世界最大のコングロマリットの技術者として働くオオヌキさん。その原点にあるのは学生時代、ロケットを一から手作りした体験だった。
原点の一つとなった学生時代の経験
2010年、アメリカ・南カリフォルニア大学の3年生だったある日のことだ。理系学生が集まるロケットクラブの一員だったビール・オオヌキ・ミホさんは、全米のロケット愛好家が集まるイベント会場にいた。
場所はネバダ州にあるブラックロック砂漠。夜には月明かりしかない会場で寝泊まりし、自分たちが一から設計したロケットを打ち上げるためだった。
筒状の巨大なアルミにカーボンファイバーを巻き付け、燃料も手でこねた。だが、企画から数えれば数年、長い時間をかけて組み上げた3mほどの思い入れ深いロケットも、打ち上げてしまえば一瞬である。
「10、9、8、7……」
カウントダウン終了とともに燃料に点火すると、ロケットはものすごい音と煙を出し、はるか7000mの上空まで飛んでいったのだった。

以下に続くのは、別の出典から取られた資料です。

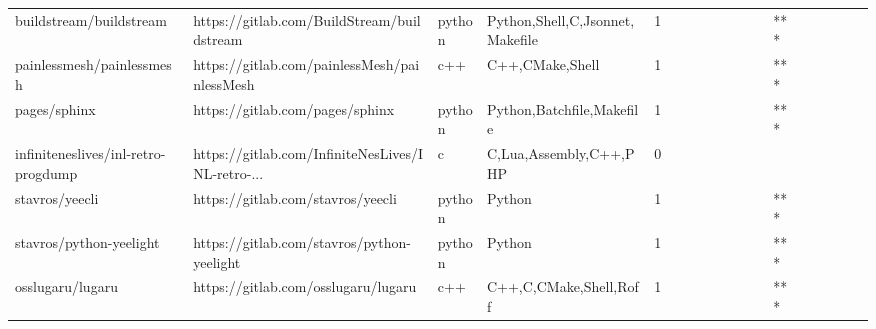 \begin{tabular}{llllrlllllllllllll}
buildstream/buildstream                            &         https://gitlab.com/BuildStream/buildstream &            python &                    Python,Shell,C,Jsonnet,Makefile &       1 &         &        &           &                &                 &        &           &       *** &          &          &       &              &          \\
painlessmesh/painlessmesh                          &       https://gitlab.com/painlessMesh/painlessMesh &               c++ &                                    C++,CMake,Shell &       1 &         &        &           &                &                 &        &           &       *** &          &          &       &              &          \\
pages/sphinx                                       &                    https://gitlab.com/pages/sphinx &            python &                          Python,Batchfile,Makefile &       1 &         &        &           &                &                 &        &           &       *** &          &          &       &              &          \\
infiniteneslives/inl-retro-progdump                &  https://gitlab.com/InfiniteNesLives/INL-retro-... &                 c &                             C,Lua,Assembly,C++,PHP &       0 &         &        &           &                &                 &        &           &           &          &          &       &              &          \\
stavros/yeecli                                     &                  https://gitlab.com/stavros/yeecli &            python &                                             Python &       1 &         &        &           &                &                 &        &           &       *** &          &          &       &              &          \\
stavros/python-yeelight                            &         https://gitlab.com/stavros/python-yeelight &            python &                                             Python &       1 &         &        &           &                &                 &        &           &       *** &          &          &       &              &          \\
osslugaru/lugaru                                   &                https://gitlab.com/osslugaru/lugaru &               c++ &                             C++,C,CMake,Shell,Roff &       1 &         &        &           &                &                 &        &           &       *** &          &          &       &              &          \\

\end{tabular}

「あのロケットクラブでの日々は、私の原点の一つです」と彼女は言う。
「メンバーはみな優秀で、とにかくロケットが何よりも好き。結果的にはスペースXやブルーオリジンといった新しい航空宇宙企業に就職していきました。クラブでは機械やデザインの仕組みだけではなく、リーダーシップのあり方も学べたし、モノづくりのすべての過程を体験できたと思っています。学生時代のハイライトですね」
1988年に東京で生まれたオオヌキさんは、高校生のときにアメリカへ単身留学。飛行機が好きだった彼女はそのまま同国に残り、大学では航空工学を専攻した。そして就職先に選んだのが、このゼネラル・エレクトリック(GE)。米国本社への入社後にはノースキャロライナ州立大学で機械工学の修士号を取り、社内で幹部候補を育成するリーダーシップ研修にも選出された。将来に期待をかけられている女性エンジニアの一人なのだ。